Rising car insurance rates are becoming a real burden to American drivers. A big factor is the cost of repairing the high-tech gadgets that come standard in new cars. These tech features are supposed to keep us safer, but how can we balance safety with auto insurance rates?
Over the last ten years, a steep rise in the average annual cost of auto insurance has left drivers feeling like they’ve been hit by a bus. Rates have risen almost 30% over that time, and the hike can’t be explained by inflation or the cost of new vehicles. Nor does it have anything to do with the number of crashes during that decade; in fact, there are fewer accidents today than there were in 2011.

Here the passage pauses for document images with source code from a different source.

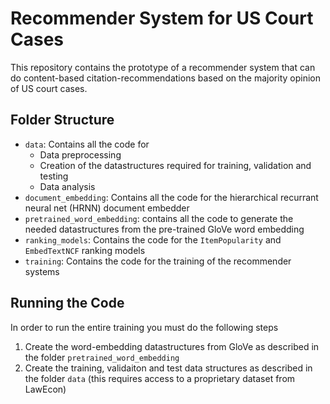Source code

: # Recommender System for US Court Cases

This repository contains the prototype of a recommender system that can do
content-based citation-recommendations based on the majority opinion of
US court cases.

## Folder Structure

- `data`: Contains  all the code for 
  - Data preprocessing
  - Creation of the datastructures required for training, validation and testing
  - Data analysis
- `document_embedding`: Contains all the code for the hierarchical recurrant neural net (HRNN) document embedder
- `pretrained_word_embedding`: contains all the code to generate the needed
datastructures from the pre-trained GloVe word embedding
- `ranking_models`: Contains the code for the `ItemPopularity` and 
`EmbedTextNCF` ranking models
- `training`: Contains the code for the training of the recommender systems

## Running the Code

In order to run the entire training you must do the following steps

1) Create the word-embedding datastructures from GloVe as described in the
folder `pretrained_word_embedding`
2) Create the training, validaiton and test data structures as described in
the folder `data` (this requires access to a proprietary dataset from LawEcon)
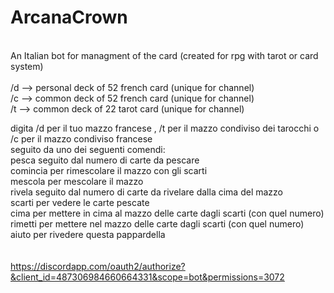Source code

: # ArcanaCrown
<br />
An Italian bot for managment of the card (created for rpg with tarot or card system)<br />
<br />
/d --> personal deck of 52 french card (unique for channel)<br />
/c --> common deck of 52 french card (unique for channel)<br />
/t --> common deck of 22 tarot card (unique for channel)<br />

digita /d per il tuo mazzo francese , /t per il mazzo condiviso dei tarocchi o /c per il mazzo condiviso francese<br />
seguito da uno dei seguenti comendi:<br /> 
pesca seguito dal numero di carte da pescare <br /> 
comincia per rimescolare il mazzo con gli scarti<br /> 
mescola per mescolare il mazzo<br /> 
rivela seguito dal numero di carte da rivelare dalla cima del mazzo <br /> 
scarti per vedere le carte pescate<br /> 
cima per mettere in cima al mazzo delle carte dagli scarti (con quel numero)<br /> 
rimetti per mettere nel mazzo delle carte dagli scarti (con quel numero)<br /> 
aiuto per rivedere questa pappardella<br />
<br />
<br />
https://discordapp.com/oauth2/authorize?&client_id=487306984660664331&scope=bot&permissions=3072
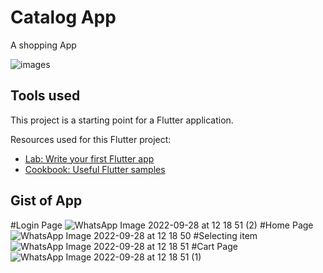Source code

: # Catalog App

A shopping App 




![images](https://user-images.githubusercontent.com/94471009/192707202-a2e13f76-8abc-452b-ab1f-765dfcebac77.png)



## Tools used

This project is a starting point for a Flutter application.

Resources used for this Flutter project:

- [Lab: Write your first Flutter app](https://docs.flutter.dev/get-started/codelab)
- [Cookbook: Useful Flutter samples](https://docs.flutter.dev/cookbook)

## Gist of App
#Login Page
![WhatsApp Image 2022-09-28 at 12 18 51 (2)](https://user-images.githubusercontent.com/94471009/192708159-a5420901-cfdf-4006-bb2b-f29dadbeae31.jpeg)
#Home Page
![WhatsApp Image 2022-09-28 at 12 18 50](https://user-images.githubusercontent.com/94471009/192708194-b6fb09d1-3d1f-411b-a428-de26d5520a8d.jpeg)
#Selecting item
![WhatsApp Image 2022-09-28 at 12 18 51](https://user-images.githubusercontent.com/94471009/192708208-f965221c-0c24-4ea4-a472-1600e390190d.jpeg)
#Cart Page
![WhatsApp Image 2022-09-28 at 12 18 51 (1)](https://user-images.githubusercontent.com/94471009/192708245-9b97950e-58cd-4ec1-97db-0ca78ee111ed.jpeg)
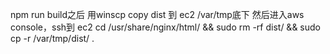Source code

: npm run build之后 用winscp copy dist 到 ec2 /var/tmp底下
然后进入aws console，ssh到 ec2
cd /usr/share/nginx/html/ && sudo rm -rf dist/ && sudo cp -r /var/tmp/dist/ .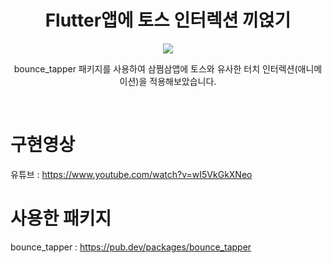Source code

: <h1 align="center">Flutter앱에 토스 인터렉션 끼얹기</h1>
<p align="center"><img src="https://velog.velcdn.com/images/ximya_hf/post/22d82beb-344b-4ff8-a750-033752cd5615/image.png"/></p><p align="center">bounce_tapper 패키지를 사용하여 삼쩜삼앱에 토스와 유사한 터치 인터렉션(애니메이션)을 적용해보았습니다.</p><br>

# 구현영상
유튜브 : https://www.youtube.com/watch?v=wI5VkGkXNeo 

# 사용한 패키지
bounce_tapper : https://pub.dev/packages/bounce_tapper

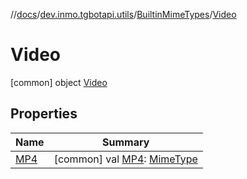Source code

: //[docs](../../../../index.md)/[dev.inmo.tgbotapi.utils](../../index.md)/[BuiltinMimeTypes](../index.md)/[Video](index.md)



# Video  
 [common] object [Video](index.md)   


## Properties  
  
|  Name |  Summary | 
|---|---|
| <a name="dev.inmo.tgbotapi.utils/BuiltinMimeTypes.Video/MP4/#/PointingToDeclaration/"></a>[MP4](-m-p4.md)| <a name="dev.inmo.tgbotapi.utils/BuiltinMimeTypes.Video/MP4/#/PointingToDeclaration/"></a> [common] val [MP4](-m-p4.md): [MimeType](../../-mime-type/index.md)   <br>|

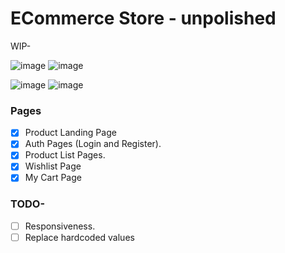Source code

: # ECommerce Store - unpolished

WIP- 

![image](https://user-images.githubusercontent.com/30016242/154904836-ed10be31-c6eb-4ab9-bf40-39fc405e7fbb.png)
![image](https://user-images.githubusercontent.com/30016242/154904782-5be140c5-5146-49e0-ae1d-0d0b0d040742.png)


![image](https://user-images.githubusercontent.com/30016242/154905204-dbcd027f-5911-4918-b5fb-c4f842ca02d7.png)
![image](https://user-images.githubusercontent.com/30016242/154905264-191bbc30-5302-473e-9dd4-ebb59feaf472.png)




### Pages

- [x] Product Landing Page
- [x] Auth Pages (Login and Register).
- [x] Product List Pages.
- [x] Wishlist Page
- [x] My Cart Page

### TODO- 
- [ ] Responsiveness.
- [ ] Replace hardcoded values
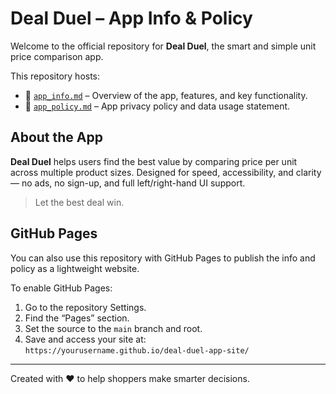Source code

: # Deal Duel – App Info & Policy

Welcome to the official repository for **Deal Duel**, the smart and simple unit price comparison app.

This repository hosts:

- 📄 [`app_info.md`](app_info.md) – Overview of the app, features, and key functionality.
- 📄 [`app_policy.md`](app_policy.md) – App privacy policy and data usage statement.

## About the App

**Deal Duel** helps users find the best value by comparing price per unit across multiple product sizes. Designed for speed, accessibility, and clarity — no ads, no sign-up, and full left/right-hand UI support.

> Let the best deal win.

## GitHub Pages

You can also use this repository with GitHub Pages to publish the info and policy as a lightweight website.

To enable GitHub Pages:
1. Go to the repository Settings.
2. Find the “Pages” section.
3. Set the source to the `main` branch and root.
4. Save and access your site at:  
   `https://yourusername.github.io/deal-duel-app-site/`

---

Created with ❤️ to help shoppers make smarter decisions.
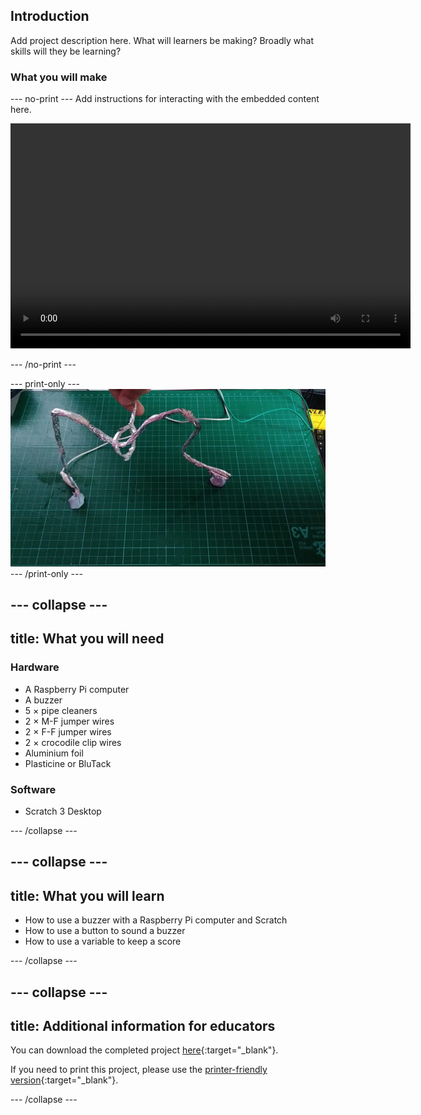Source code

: ## Introduction

Add project description here. What will learners be making? Broadly what skills will they be learning?

### What you will make

--- no-print ---
Add instructions for interacting with the embedded content here.


<video width="640" height="360" controls>
<source src="images/showcase.mp4" type="video/mp4">
</video>

--- /no-print ---

--- print-only ---
![Completed wire loop project.](images/showcase.png)
--- /print-only ---

--- collapse ---
---
title: What you will need
---
### Hardware

+ A Raspberry Pi computer
+ A buzzer
+ 5 × pipe cleaners
+ 2 × M-F jumper wires
+ 2 × F-F jumper wires
+ 2 × crocodile clip wires
+ Aluminium foil
+ Plasticine or BluTack

### Software

+ Scratch 3 Desktop

--- /collapse ---

--- collapse ---
---
title: What you will learn
---

+ How to use a buzzer with a Raspberry Pi computer and Scratch
+ How to use a button to sound a buzzer
+ How to use a variable to keep a score

--- /collapse ---

--- collapse ---
---
title: Additional information for educators
---

You can download the completed project [here](http://rpf.io/p/en/rpi-wire-loop-game-scratch-get){:target="_blank"}.

If you need to print this project, please use the [printer-friendly version](https://projects.raspberrypi.org/en/projects/rpi-wire-loop-game-scratch/print){:target="_blank"}.

--- /collapse ---

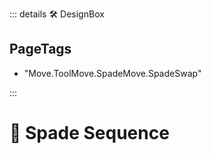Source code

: ::: details 🛠 DesignBox

<h2>PageTags</h2>

- "Move.ToolMove.SpadeMove.SpadeSwap"

:::

# 🔷 <move>Spade Sequence</move>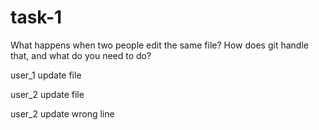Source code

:# task-1
What happens when two people edit the same file? How does git handle that, and what do you need to do?

user_1 update file

user_2 update file

user_2 update wrong line



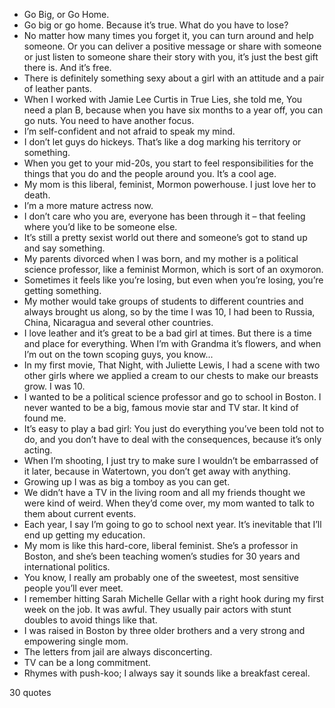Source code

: - Go Big, or Go Home.
 - Go big or go home. Because it’s true. What do you have to lose?
 - No matter how many times you forget it, you can turn around and help someone. Or you can deliver a positive message or share with someone or just listen to someone share their story with you, it’s just the best gift there is. And it’s free.
 - There is definitely something sexy about a girl with an attitude and a pair of leather pants.
 - When I worked with Jamie Lee Curtis in True Lies, she told me, You need a plan B, because when you have six months to a year off, you can go nuts. You need to have another focus.
 - I’m self-confident and not afraid to speak my mind.
 - I don’t let guys do hickeys. That’s like a dog marking his territory or something.
 - When you get to your mid-20s, you start to feel responsibilities for the things that you do and the people around you. It’s a cool age.
 - My mom is this liberal, feminist, Mormon powerhouse. I just love her to death.
 - I’m a more mature actress now.
 - I don’t care who you are, everyone has been through it – that feeling where you’d like to be someone else.
 - It’s still a pretty sexist world out there and someone’s got to stand up and say something.
 - My parents divorced when I was born, and my mother is a political science professor, like a feminist Mormon, which is sort of an oxymoron.
 - Sometimes it feels like you’re losing, but even when you’re losing, you’re getting something.
 - My mother would take groups of students to different countries and always brought us along, so by the time I was 10, I had been to Russia, China, Nicaragua and several other countries.
 - I love leather and it’s great to be a bad girl at times. But there is a time and place for everything. When I’m with Grandma it’s flowers, and when I’m out on the town scoping guys, you know...
 - In my first movie, That Night, with Juliette Lewis, I had a scene with two other girls where we applied a cream to our chests to make our breasts grow. I was 10.
 - I wanted to be a political science professor and go to school in Boston. I never wanted to be a big, famous movie star and TV star. It kind of found me.
 - It’s easy to play a bad girl: You just do everything you’ve been told not to do, and you don’t have to deal with the consequences, because it’s only acting.
 - When I’m shooting, I just try to make sure I wouldn’t be embarrassed of it later, because in Watertown, you don’t get away with anything.
 - Growing up I was as big a tomboy as you can get.
 - We didn’t have a TV in the living room and all my friends thought we were kind of weird. When they’d come over, my mom wanted to talk to them about current events.
 - Each year, I say I’m going to go to school next year. It’s inevitable that I’ll end up getting my education.
 - My mom is like this hard-core, liberal feminist. She’s a professor in Boston, and she’s been teaching women’s studies for 30 years and international politics.
 - You know, I really am probably one of the sweetest, most sensitive people you’ll ever meet.
 - I remember hitting Sarah Michelle Gellar with a right hook during my first week on the job. It was awful. They usually pair actors with stunt doubles to avoid things like that.
 - I was raised in Boston by three older brothers and a very strong and empowering single mom.
 - The letters from jail are always disconcerting.
 - TV can be a long commitment.
 - Rhymes with push-koo; I always say it sounds like a breakfast cereal.

30 quotes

So what gives? The Zebra, an online insurance marketplace, analyzed auto insurance rates for 73 million customers in the US and found some surprising statistics. They concluded that the average driver will spend $1548 on car insurance this year. Despite the fact that some states have actually seen falling rates (by anywhere from .4-5%), the overall trend is rising prices.
While there are a few things you can do to lower your rate–improving your credit score, increasing your deductible, and paying your yearly rate in full instead of monthly–some factors are simply out of your control. That includes the huge cost of replacing the cameras and sensors that make up a vehicle’s safety package in the event of a crash.
“Technology is playing a bigger role than ever in pricing,” says Nicole Beck, The Zebra’s communications chief. “It’s not actually making it cheaper for people.”
Safer, yes. Cheaper, no. You could argue that there’s no way to put a price on safety, and that higher auto insurance bill is just the cost of driving on America’s roads today. Safety features such as backup cameras are found in almost all new cars, and other advanced developments like automatic parking and lane awareness are becoming more common.
These features should, in theory, prevent accidents. You’d think that would drive insurance costs down. However, the main issue seems to be that the insurance companies are not convinced that the cost of repairing or replacing all that high-tech equipment is balanced by the benefit of reduced accidents.
All those bells and whistles might be great for safety, but they’re not going to do anything for your wallet. Most auto insurance companies aren’t offering breaks for drivers who choose cars with advanced safety features. And all of us are paying more to offset the costs of high-value repairs.